Volkan Akyıldırım
On aydır ne asker ne de gerilla öldü. Akan kanın durmasından, ülkücü ve ulusalcı küçük bir azınlık dışında herkes memnun. Batı’da Türkiye işçi sınıfının da içinde yer aldığı toplumun geniş kesimleri, çözüm sürecinin devam etmesini isterken Kürtlerin haklarının iadesini doğal bir sonuç olarak görüyor. Tam da bu yüzden savaş ve çözümsüzlük isteyenler ağır bir yenilgi yaşıyor.
AKP hükümeti ise “Demokrasi Paketi”nde Kürt silahlı direnişini başlatan nedenlere çözüm getirmedi. Türkiye hapishanelerinde tutulan binlerce Kürt siyasetçinin serbest bırakılması, anadilde eğitim ve Kuzey Kürdistan’ın demokratik özerkliğe zemin hazırlayacak yerel yönetimlerle ilgili düzenleme bu pakette yer almadı.
Kalıcı barışın sağlanmasına yol açacak bu taleplerde Öcalan ile başbakanı temsil eden MİT ve Adalet Bakanlığı heyetlerinin mutabakata vardığı biliniyor. Kendi seçtiği ve desteklediği Akîl İnsanlar Heyeti’nin raporlarında sıralanan bu taleplere sırtını dönen hükümet, bu mutabakatı bir kenara koyarken yeniden oyalama politikasına sarıldı.
Her iki tarafta çözüm sürecini devam ettirmekten söz ediyor ve bozan taraf olmayacağını söylüyor. Ancak Kürt hareketi bu tavır sürdükçe silahların bırakılmayacağını vurguluyor. Kürt tarafının güvensizliğini pekiştiren ve geri çekilme sürecinin durmasına yol açan ana etken ise Öcalan’ın durumu.
Başlatan Öcalan olsa da süreci taraflı olarak belirleyen hükümet. Bu müdahale, BDP heyetlerini belirleyip, hoşuna gitmeyen milletvekiline yasak koyacak ölçüde sömürgeci. Devlet, Öcalan ile konuşuyor ancak BDP ve sürecin bütün taraflarıyla görüşmesini engelliyor.

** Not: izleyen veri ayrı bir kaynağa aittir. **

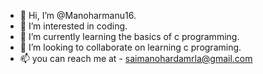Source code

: - 👋 Hi, I’m @Manoharmanu16.
- 👀 I’m interested in coding.
- 🌱 I’m currently learning the basics of c programming.
- 💞️ I’m looking to collaborate on learning c programing.
- 📫 you can reach me at - saimanohardamrla@gmail.com

<!---
Manoharmanu16/Manoharmanu16 is a ✨ special ✨ repository because its `README.md` (this file) appears on your GitHub profile.
You can click the Preview link to take a look at your changes.
--->
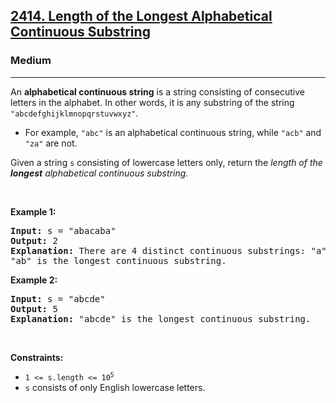 <h2><a href="https://leetcode.com/problems/length-of-the-longest-alphabetical-continuous-substring/">2414. Length of the Longest Alphabetical Continuous Substring</a></h2><h3>Medium</h3><hr><div style="user-select: auto;"><p style="user-select: auto;">An <strong style="user-select: auto;">alphabetical continuous string</strong> is a string consisting of consecutive letters in the alphabet. In other words, it is any substring of the string <code style="user-select: auto;">"abcdefghijklmnopqrstuvwxyz"</code>.</p>

<ul style="user-select: auto;">
	<li style="user-select: auto;">For example, <code style="user-select: auto;">"abc"</code> is an alphabetical continuous string, while <code style="user-select: auto;">"acb"</code> and <code style="user-select: auto;">"za"</code> are not.</li>
</ul>

<p style="user-select: auto;">Given a string <code style="user-select: auto;">s</code> consisting of lowercase letters only, return the <em style="user-select: auto;">length of the <strong style="user-select: auto;">longest</strong> alphabetical continuous substring.</em></p>

<p style="user-select: auto;">&nbsp;</p>
<p style="user-select: auto;"><strong style="user-select: auto;">Example 1:</strong></p>

<pre style="user-select: auto;"><strong style="user-select: auto;">Input:</strong> s = "abacaba"
<strong style="user-select: auto;">Output:</strong> 2
<strong style="user-select: auto;">Explanation:</strong> There are 4 distinct continuous substrings: "a", "b", "c" and "ab".
"ab" is the longest continuous substring.
</pre>

<p style="user-select: auto;"><strong style="user-select: auto;">Example 2:</strong></p>

<pre style="user-select: auto;"><strong style="user-select: auto;">Input:</strong> s = "abcde"
<strong style="user-select: auto;">Output:</strong> 5
<strong style="user-select: auto;">Explanation:</strong> "abcde" is the longest continuous substring.
</pre>

<p style="user-select: auto;">&nbsp;</p>
<p style="user-select: auto;"><strong style="user-select: auto;">Constraints:</strong></p>

<ul style="user-select: auto;">
	<li style="user-select: auto;"><code style="user-select: auto;">1 &lt;= s.length &lt;= 10<sup style="user-select: auto;">5</sup></code></li>
	<li style="user-select: auto;"><code style="user-select: auto;">s</code> consists of only English lowercase letters.</li>
</ul>
</div>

Tüm bunlar Kürdistan’ın diğer parçalarında yaşayan Kürtlerin tarihi haklar elde ettikleri bir süreçte yaşanıyor.
Irak Kürdistanı’nda Kürtler yarı-devlete sahipler. Suriye Kürdistan’ındaon yıllardır baskı altında tutulan Kürtler, Rojava’da özerkliği hayata geçiriyor. İran Kürdistanı’nda devlet ile PJAK arasındaki savaş henüz sona ermedi, ancak orada yaşayan Kürtlerin anadilde eğitim hakları var. Türkiye sınırları içerisinde çoğu yoksulluk içinde yaşayan Kürtlere ise “Parası olanlar kolejde Kürtçe eğitim alabilir” deniyor.
“Demokrasi Paketi”nin yetersizliğine çözüme karşı çıkan CHP ve MHP’nin gerici muhalefetini gerekçe gösteren Erdoğan’ın önceliği Batı’da ve Doğu’da barış isteyen milyonlar değil.

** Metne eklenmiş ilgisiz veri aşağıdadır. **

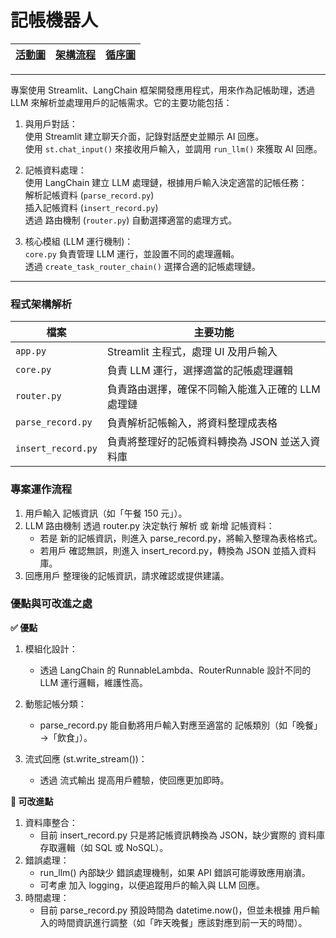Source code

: # 記帳機器人

|[活動圖](https://www.mermaidchart.com/raw/2d38eeed-abd7-42c2-98be-ba711edd8d52?theme=light&version=v0.1&format=svg)|[架構流程](https://www.mermaidchart.com/raw/b2bef3b1-4680-42c5-8fbd-3f26e0c79dda?theme=light&version=v0.1&format=svg)|[循序圖](https://www.mermaidchart.com/raw/f1f72e8a-6f98-4c33-8099-6f32137a34b7?theme=light&version=v0.1&format=svg)|
|---|---|---|

---

專案使用 Streamlit、LangChain 框架開發應用程式，用來作為記帳助理，透過 LLM 來解析並處理用戶的記帳需求。它的主要功能包括：

1. 與用戶對話：\
   使用 Streamlit 建立聊天介面，記錄對話歷史並顯示 AI 回應。\
   使用 `st.chat_input()` 來接收用戶輸入，並調用 `run_llm()` 來獲取 AI 回應。

2. 記帳資料處理：\
   使用 LangChain 建立 LLM 處理鏈，根據用戶輸入決定適當的記帳任務：\
   解析記帳資料 (`parse_record.py`)\
   插入記帳資料 (`insert_record.py`)\
   透過 路由機制 (`router.py`) 自動選擇適當的處理方式。

3. 核心模組 (LLM 運行機制)：\
   `core.py` 負責管理 LLM 運行，並設置不同的處理邏輯。\
   透過 `create_task_router_chain()` 選擇合適的記帳處理鏈。

---

### 程式架構解析
|檔案|主要功能|
|---|---|
|`app.py`			|Streamlit 主程式，處理 UI 及用戶輸入|
|`core.py`			|負責 LLM 運行，選擇適當的記帳處理邏輯|
|`router.py`		|負責路由選擇，確保不同輸入能進入正確的 LLM 處理鏈|
|`parse_record.py`	|負責解析記帳輸入，將資料整理成表格|
|`insert_record.py`	|負責將整理好的記帳資料轉換為 JSON 並送入資料庫|

### 專案運作流程
1. 用戶輸入 記帳資訊（如「午餐 150 元」）。
2. LLM 路由機制 透過 router.py 決定執行 解析 或 新增 記帳資料：
   - 若是 新的記帳資訊，則進入 parse_record.py，將輸入整理為表格格式。
   - 若用戶 確認無誤，則進入 insert_record.py，轉換為 JSON 並插入資料庫。
3. 回應用戶 整理後的記帳資訊，請求確認或提供建議。

### 優點與可改進之處

**✅ 優點**

1. 模組化設計：
   - 透過 LangChain 的 RunnableLambda、RouterRunnable 設計不同的 LLM 運行邏輯，維護性高。

2. 動態記帳分類：
   - parse_record.py 能自動將用戶輸入對應至適當的 記帳類別（如「晚餐」→「飲食」）。

3. 流式回應 (st.write_stream())：
   - 透過 流式輸出 提高用戶體驗，使回應更加即時。

**🔧 可改進點**

1. 資料庫整合：
   - 目前 insert_record.py 只是將記帳資訊轉換為 JSON，缺少實際的 資料庫存取邏輯（如 SQL 或 NoSQL）。
2. 錯誤處理：
   - run_llm() 內部缺少 錯誤處理機制，如果 API 錯誤可能導致應用崩潰。
   - 可考慮 加入 logging，以便追蹤用戶的輸入與 LLM 回應。
3. 時間處理：
   - 目前 parse_record.py 預設時間為 datetime.now()，但並未根據 用戶輸入的時間資訊進行調整（如「昨天晚餐」應該對應到前一天的時間）。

Neoliberal AKP’nin Kürt politikasını, Türk egemen sınıfının iktidarının hiçbir şekilde sarsılmaması, sarsacak gelişmelerin önünün her yöntemle kesilmesi ve devletin gücünün korunması belirliyor.
Sosyalist İşçi, Öcalan ile hükümet arasındaki görüşmeler ilan edildiğinde Batı’da barış sürecinin Erdoğan ve AKP’ye bırakılmayacağını yazmıştı. Batı’da en kalabalık barışa destek eylemi 26 Mayıs’ta Çözüme Evet Koalisyonu’nun çağrısı ile yapıldı. Bu eyleme 3 bin kişi katıldı. AKP’nin kibirli oyalamacılığı, Batı’da kendisini çözüme zorlayacak bir hareketin olmaması sayesinde ayakta kalıyor.
Batı’daki demokrasi ve özgürlük güçlerinin görevi, yerel seçimlerden genel seçimlere kadar olan süreçte Kürt halkının haklı taleplerinin tanınması ve yeni anayasada eşitlik için AKP’ye ve CHP-MHP bloğuna karşı mücadeleyi yükseltmektir.